**Extracted information**
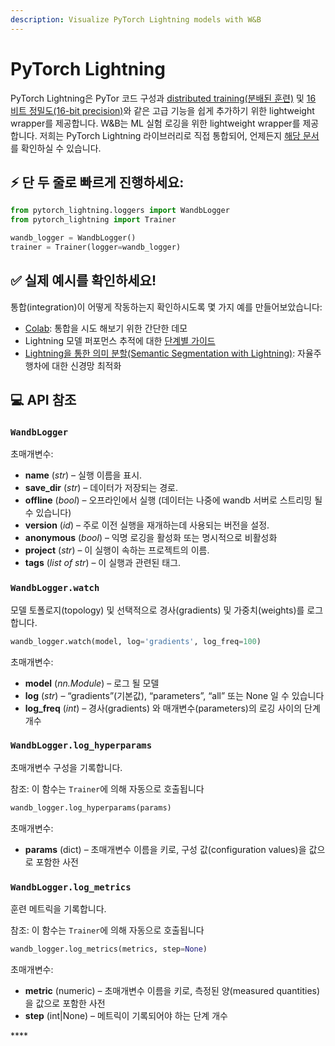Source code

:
 ```yaml
---
description: Visualize PyTorch Lightning models with W&B
---
```


# PyTorch Lightning

PyTorch Lightning은 PyTor 코드 구성과 [distributed training\(분배된 훈련\)](https://pytorch-lightning.readthedocs.io/en/latest/multi_gpu.html) 및 [16 비트 정밀도\(16-bit precision\)](https://pytorch-lightning.readthedocs.io/en/latest/amp.html)와 같은 고급 기능을 쉽게 추가하기 위한 lightweight wrapper를 제공합니다. W&B는 ML 실험 로깅을 위한 lightweight wrapper를 제공합니다. 저희는 PyTorch Lightning 라이브러리로 직접 통합되어, 언제든지 [해당 문서](https://pytorch-lightning.readthedocs.io/en/latest/loggers.html#weights-and-biases)를 확인하실 수 있습니다.

## **⚡ 단 두 줄로 빠르게 진행하세요:**

```python
from pytorch_lightning.loggers import WandbLogger
from pytorch_lightning import Trainer

wandb_logger = WandbLogger()
trainer = Trainer(logger=wandb_logger)
```

##  **✅ 실제 예시를 확인하세요!**

통합\(integration\)이 어떻게 작동하는지 확인하시도록 몇 가지 예를 만들어보았습니다:

* [Colab](https://colab.research.google.com/drive/1GHWwfzAsWx_Q1paw73hngAvA7-U9QHi-): 통합을 시도 해보기 위한 간단한 데모
* Lightning 모델 퍼포먼스 추적에 대한 [단계별 가이드](https://app.wandb.ai/cayush/pytorchlightning/reports/Use-Pytorch-Lightning-with-Weights-%26-Biases--Vmlldzo2NjQ1Mw)
* [Lightning을 통한 의미 분할\(Semantic Segmentation with Lightning\)](https://app.wandb.ai/borisd13/lightning-kitti/reports/Lightning-Kitti--Vmlldzo3MTcyMw): 자율주행차에 대한 신경망 최적화

## **💻 API 참조**

### `WandbLogger`

초매개변수:

* **name** \(_str_\) – 실행 이름을 표시.
* **save\_dir** \(_str_\) – 데이터가 저장되는 경로.
* **offline** \(_bool_\) – 오프라인에서 실행 \(데이터는 나중에 wandb 서버로 스트리밍 될 수 있습니다\)
* **version** \(_id_\) – 주로 이전 실행을 재개하는데 사용되는 버전을 설정.
* **anonymous** \(_bool_\) – 익명 로깅을 활성화 또는 명시적으로 비활성화
* **project** \(_str_\) – 이 실행이 속하는 프로젝트의 이름.
* **tags** \(_list of str_\) – 이 실행과 관련된 태그.

### **`WandbLogger.watch`**

모델 토폴로지\(topology\) 및 선택적으로 경사\(gradients\) 및 가중치\(weights\)를 로그합니다.

```python
wandb_logger.watch(model, log='gradients', log_freq=100)
```

 초매개변수:

* **model** \(_nn.Module_\) – 로그 될 모델
* **log** \(_str_\) – “gradients”\(기본값\), “parameters”, “all” 또는 None 일 수 있습니다
* **log\_freq** \(_int_\) – 경사\(gradients\) 와 매개변수\(parameters\)의 로깅 사이의 단계 개수

### **`WandbLogger.log_hyperparams`**

초매개변수 구성을 기록합니다.

참조: 이 함수는 `Trainer`에 의해 자동으로 호출됩니다

```python
wandb_logger.log_hyperparams(params)
```

 초매개변수:

* **params** \(dict\)  – 초매개변수 이름을 키로, 구성 값\(configuration values\)을 값으로 포함한 사전

### `WandbLogger.log_metrics`

훈련 메트릭을 기록합니다.

참조: 이 함수는 `Trainer`에 의해 자동으로 호출됩니다

```python
wandb_logger.log_metrics(metrics, step=None)
```

초매개변수:

* **metric** \(numeric\) – 초매개변수 이름을 키로, 측정된 양\(measured quantities\)을 값으로 포함한 사전
* **step** \(int\|None\) – 메트릭이 기록되어야 하는 단계 개수

\*\*\*\*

**Assignment**
Return only the lines from the start of the data through the line that contains "# PyTorch Lightning", please, copying them exactly and omitting all pictures.

**Solution below**
Source code

:
 ```yaml
---
description: Visualize PyTorch Lightning models with W&B
---
```


# PyTorch Lightning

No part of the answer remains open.